Otto Neurath and the Vienna Circle

 

      Logical empiricism emerged as an anti-metaphysical movement in the interwar period. Adopted by the Vienna Circle as an up-to-date version of the Enlightenment, the movement constructed its intellectual identity around a strong opposition between metaphysics and the scientific worldview. Most logical empiricists were freethinkers, social-democrats or socialists, although political analysis of metaphysics was more apparent in the left wing of the circle (and arguably a somewhat peripheral concern for logical empiricists), carried out chiefly by Rudolf Carnap, Hans Hahn, Otto Neurath, Philipp Frank and Edgar Zilsel. These members of the circle saw in metaphysics an irrational form of expression rooted in conservatism and attachment to the past social order. The logical empiricist program may be regarded as a polemical response to metaphysical trends associated with the right-wing policy of its time [1]. For logical empiricists, metaphysics excludes rational discussion on the basis of a neutral common ground due to its idiosyncratic and uncritical language. As opposed to this, the scientific worldview identifies itself as transformative and progressive, if not revolutionary. Its intercultural validity comes from its empirical basis, which constitutes a universal common ground for communication and decision-making. Inclusivity and the democratic accessibility of empirical discourse were the reasons why the Vienna Circle represented empiricism in philosophy, opposing sectarian philosophical stances and privileging informed mutual cooperation on a scientific basis.
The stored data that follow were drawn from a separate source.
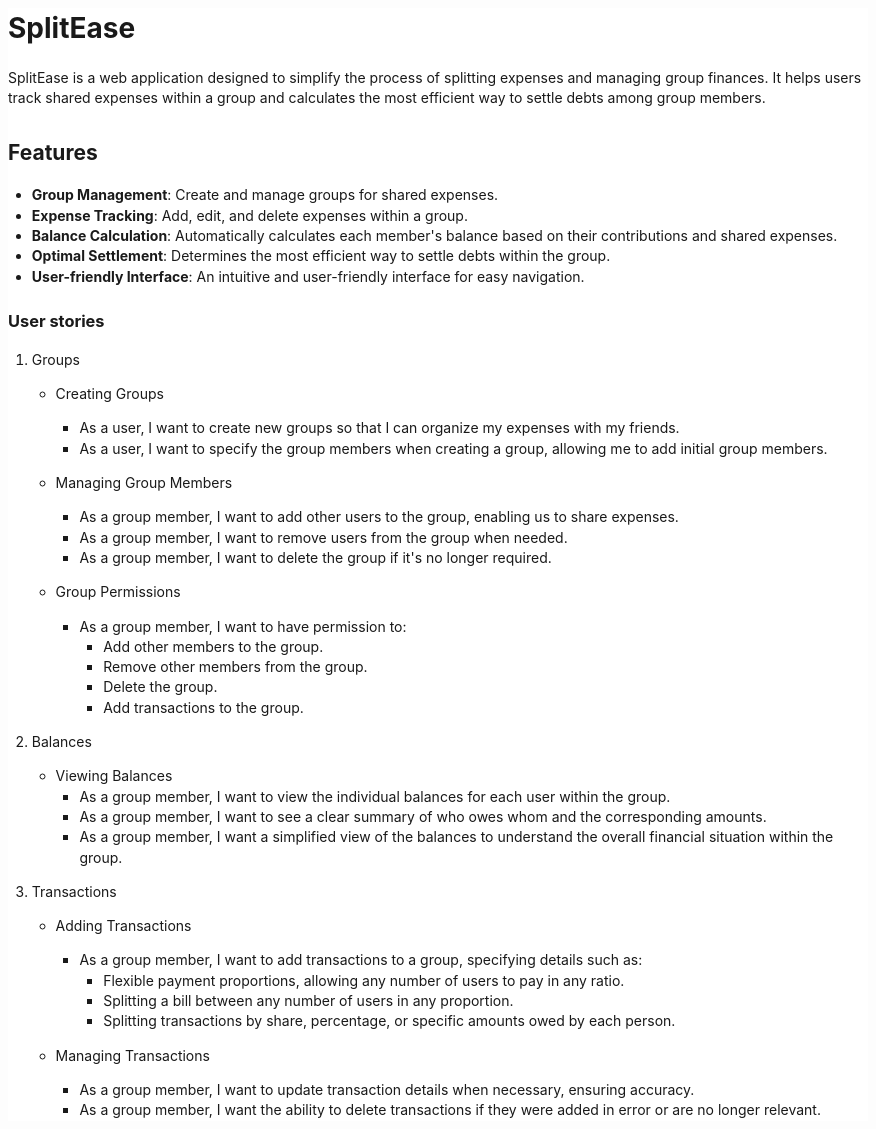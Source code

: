# SplitEase

SplitEase is a web application designed to simplify the process of splitting expenses and managing group finances. It helps users track shared expenses within a group and calculates the most efficient way to settle debts among group members.

## Features

- **Group Management**: Create and manage groups for shared expenses.
- **Expense Tracking**: Add, edit, and delete expenses within a group.
- **Balance Calculation**: Automatically calculates each member's balance based on their contributions and shared expenses.
- **Optimal Settlement**: Determines the most efficient way to settle debts within the group.
- **User-friendly Interface**: An intuitive and user-friendly interface for easy navigation.

### User stories

1. Groups
    - Creating Groups
        - As a user, I want to create new groups so that I can organize my expenses with my friends.
        - As a user, I want to specify the group members when creating a group, allowing me to add initial group members.

    - Managing Group Members
        - As a group member, I want to add other users to the group, enabling us to share expenses.
        - As a group member, I want to remove users from the group when needed.
        - As a group member, I want to delete the group if it's no longer required.

    - Group Permissions
        - As a group member, I want to have permission to:
            - Add other members to the group.
            - Remove other members from the group.
            - Delete the group.
            - Add transactions to the group.

2. Balances
    - Viewing Balances
        - As a group member, I want to view the individual balances for each user within the group.
        - As a group member, I want to see a clear summary of who owes whom and the corresponding amounts.
        - As a group member, I want a simplified view of the balances to understand the overall financial situation within the group.

3. Transactions
    - Adding Transactions
        - As a group member, I want to add transactions to a group, specifying details such as:
            - Flexible payment proportions, allowing any number of users to pay in any ratio.
            - Splitting a bill between any number of users in any proportion.
            - Splitting transactions by share, percentage, or specific amounts owed by each person.

    - Managing Transactions
        - As a group member, I want to update transaction details when necessary, ensuring accuracy.
        - As a group member, I want the ability to delete transactions if they were added in error or are no longer relevant.
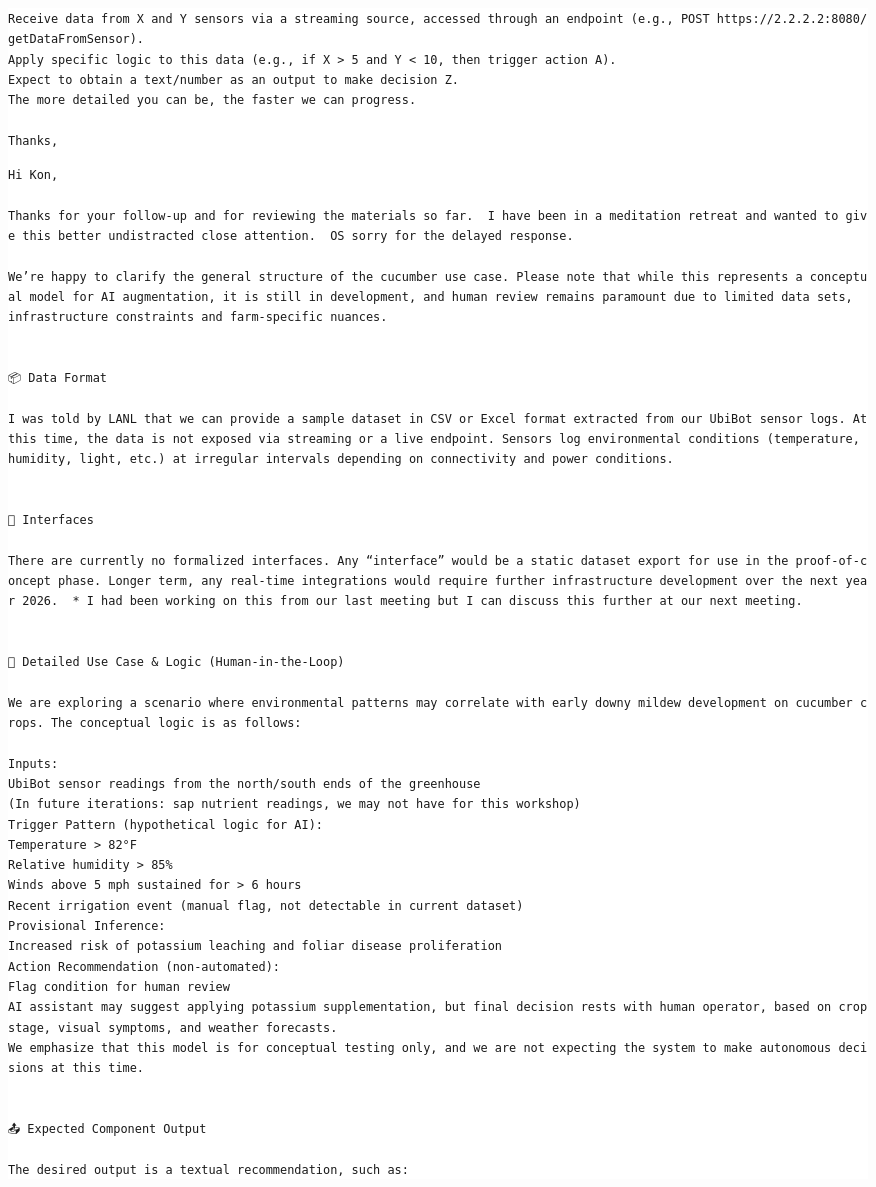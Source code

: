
 ```email from Kon, the PM
Receive data from X and Y sensors via a streaming source, accessed through an endpoint (e.g., POST https://2.2.2.2:8080/getDataFromSensor).
Apply specific logic to this data (e.g., if X > 5 and Y < 10, then trigger action A).
Expect to obtain a text/number as an output to make decision Z.
The more detailed you can be, the faster we can progress.

Thanks,
```

```response from Sam
Hi Kon,

Thanks for your follow-up and for reviewing the materials so far.  I have been in a meditation retreat and wanted to give this better undistracted close attention.  OS sorry for the delayed response.

We’re happy to clarify the general structure of the cucumber use case. Please note that while this represents a conceptual model for AI augmentation, it is still in development, and human review remains paramount due to limited data sets,  infrastructure constraints and farm-specific nuances.


📦 Data Format

I was told by LANL that we can provide a sample dataset in CSV or Excel format extracted from our UbiBot sensor logs. At this time, the data is not exposed via streaming or a live endpoint. Sensors log environmental conditions (temperature, humidity, light, etc.) at irregular intervals depending on connectivity and power conditions.


🔌 Interfaces

There are currently no formalized interfaces. Any “interface” would be a static dataset export for use in the proof-of-concept phase. Longer term, any real-time integrations would require further infrastructure development over the next year 2026.  * I had been working on this from our last meeting but I can discuss this further at our next meeting.


🧪 Detailed Use Case & Logic (Human-in-the-Loop)

We are exploring a scenario where environmental patterns may correlate with early downy mildew development on cucumber crops. The conceptual logic is as follows:

Inputs:
UbiBot sensor readings from the north/south ends of the greenhouse
(In future iterations: sap nutrient readings, we may not have for this workshop)
Trigger Pattern (hypothetical logic for AI):
Temperature > 82°F
Relative humidity > 85%
Winds above 5 mph sustained for > 6 hours
Recent irrigation event (manual flag, not detectable in current dataset)
Provisional Inference:
Increased risk of potassium leaching and foliar disease proliferation
Action Recommendation (non-automated):
Flag condition for human review
AI assistant may suggest applying potassium supplementation, but final decision rests with human operator, based on crop stage, visual symptoms, and weather forecasts.
We emphasize that this model is for conceptual testing only, and we are not expecting the system to make autonomous decisions at this time.


📤 Expected Component Output

The desired output is a textual recommendation, such as:

```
      Verifiability is the logical empiricist criterion of signification. Logical empiricists emphasized a demarcation between meaningful and meaningless statements in order to identify and discredit metaphysical statements. The empiricist criterion of meaning posits that a legitimate proposition should be reducible to its empirically verifiable truth-conditions. This excludes statements about God and other supernatural entities as well as any speculation which falls outside the domain of public experience (e.g. introspective statements relating mystical experience). Metaphysical, religious and moral terms are rejected because of the local limits of their validity. Since they are confined to a specific culture, these are often difficult, sometimes impossible, to translate, as opposed to scientific argument, which is, for Neurath, common to all nations [2].
      From the verificationist theory of meaning follows the main thesis of Neurath's physicalism: the translatability of scientific statements into statements of daily experience, following the reducibility of the latter to “protocol-statements” (Neurath 1932/33) relating basic sense-observations. This assumption forms the basis of the physicalist pedagogy, in the framework of which Isotype, the graphic language for social statistics, was designed. As the language of intersubjective experience, the “physicalist jargon” includes not only scientific terms in a strict sense, but also more imprecise concepts of everyday language referring to physical objects that we talk about in ordinary daily life, like houses, trees, mountains or stars. Neurath's pedagogy is centred on these concepts (Ballungen, Neurath 1932/33), low in precision but high in stability, as a bridge between the language of everyday experience and the highly precise and sophisticated language of science. Indeed, as the expression of collective experience, such expressions are not only useful for verification of scientific theories: they also have a crucial role in ensuring continuity across theoretical changes, as well as in interdisciplinary communication and science teaching. The reason for this privileged status of Ballungen is their relative stability across succeeding generations and different civilizations.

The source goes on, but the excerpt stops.